ABOUT THIS EXERCISE: Output every record precisely.

SOURCE DATA:
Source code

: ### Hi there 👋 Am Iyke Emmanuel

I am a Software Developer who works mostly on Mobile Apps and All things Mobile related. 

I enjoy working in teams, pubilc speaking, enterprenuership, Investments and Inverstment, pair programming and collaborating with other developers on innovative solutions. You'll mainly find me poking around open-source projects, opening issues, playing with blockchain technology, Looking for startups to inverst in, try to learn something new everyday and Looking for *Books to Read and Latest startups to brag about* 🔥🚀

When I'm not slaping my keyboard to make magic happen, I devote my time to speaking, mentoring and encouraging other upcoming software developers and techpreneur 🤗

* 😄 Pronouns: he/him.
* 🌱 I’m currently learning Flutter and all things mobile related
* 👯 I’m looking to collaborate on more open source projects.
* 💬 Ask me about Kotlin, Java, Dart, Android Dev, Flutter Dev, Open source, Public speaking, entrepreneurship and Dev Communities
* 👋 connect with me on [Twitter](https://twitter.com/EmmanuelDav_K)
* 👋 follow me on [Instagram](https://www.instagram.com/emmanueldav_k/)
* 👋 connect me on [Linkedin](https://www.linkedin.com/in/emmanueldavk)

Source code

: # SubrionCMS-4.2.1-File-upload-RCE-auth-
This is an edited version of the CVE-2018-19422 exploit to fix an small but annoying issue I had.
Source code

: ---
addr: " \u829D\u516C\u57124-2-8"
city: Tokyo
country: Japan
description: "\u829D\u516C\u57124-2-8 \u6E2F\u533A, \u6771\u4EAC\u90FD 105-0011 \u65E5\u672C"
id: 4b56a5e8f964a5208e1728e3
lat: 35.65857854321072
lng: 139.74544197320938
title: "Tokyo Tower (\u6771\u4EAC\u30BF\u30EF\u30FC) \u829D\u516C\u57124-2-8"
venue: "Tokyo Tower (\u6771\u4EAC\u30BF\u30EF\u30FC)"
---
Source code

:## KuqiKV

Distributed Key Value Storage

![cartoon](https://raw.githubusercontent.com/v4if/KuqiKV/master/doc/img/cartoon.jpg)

SOLUTION TO THE PROBLEM:
Source code

: ### Hi there 👋 Am Iyke Emmanuel

I am a Software Developer who works mostly on Mobile Apps and All things Mobile related. 

I enjoy working in teams, pubilc speaking, enterprenuership, Investments and Inverstment, pair programming and collaborating with other developers on innovative solutions. You'll mainly find me poking around open-source projects, opening issues, playing with blockchain technology, Looking for startups to inverst in, try to learn something new everyday and Looking for *Books to Read and Latest startups to brag about* 🔥🚀

When I'm not slaping my keyboard to make magic happen, I devote my time to speaking, mentoring and encouraging other upcoming software developers and techpreneur 🤗

* 😄 Pronouns: he/him.
* 🌱 I’m currently learning Flutter and all things mobile related
* 👯 I’m looking to collaborate on more open source projects.
* 💬 Ask me about Kotlin, Java, Dart, Android Dev, Flutter Dev, Open source, Public speaking, entrepreneurship and Dev Communities
* 👋 connect with me on [Twitter](https://twitter.com/EmmanuelDav_K)
* 👋 follow me on [Instagram](https://www.instagram.com/emmanueldav_k/)
* 👋 connect me on [Linkedin](https://www.linkedin.com/in/emmanueldavk)

Source code

: # SubrionCMS-4.2.1-File-upload-RCE-auth-
This is an edited version of the CVE-2018-19422 exploit to fix an small but annoying issue I had.
Source code

: ---
addr: " \u829D\u516C\u57124-2-8"
city: Tokyo
country: Japan
description: "\u829D\u516C\u57124-2-8 \u6E2F\u533A, \u6771\u4EAC\u90FD 105-0011 \u65E5\u672C"
id: 4b56a5e8f964a5208e1728e3
lat: 35.65857854321072
lng: 139.74544197320938
title: "Tokyo Tower (\u6771\u4EAC\u30BF\u30EF\u30FC) \u829D\u516C\u57124-2-8"
venue: "Tokyo Tower (\u6771\u4EAC\u30BF\u30EF\u30FC)"
---
Source code

:## KuqiKV

Distributed Key Value Storage

![cartoon](https://raw.githubusercontent.com/v4if/KuqiKV/master/doc/img/cartoon.jpg)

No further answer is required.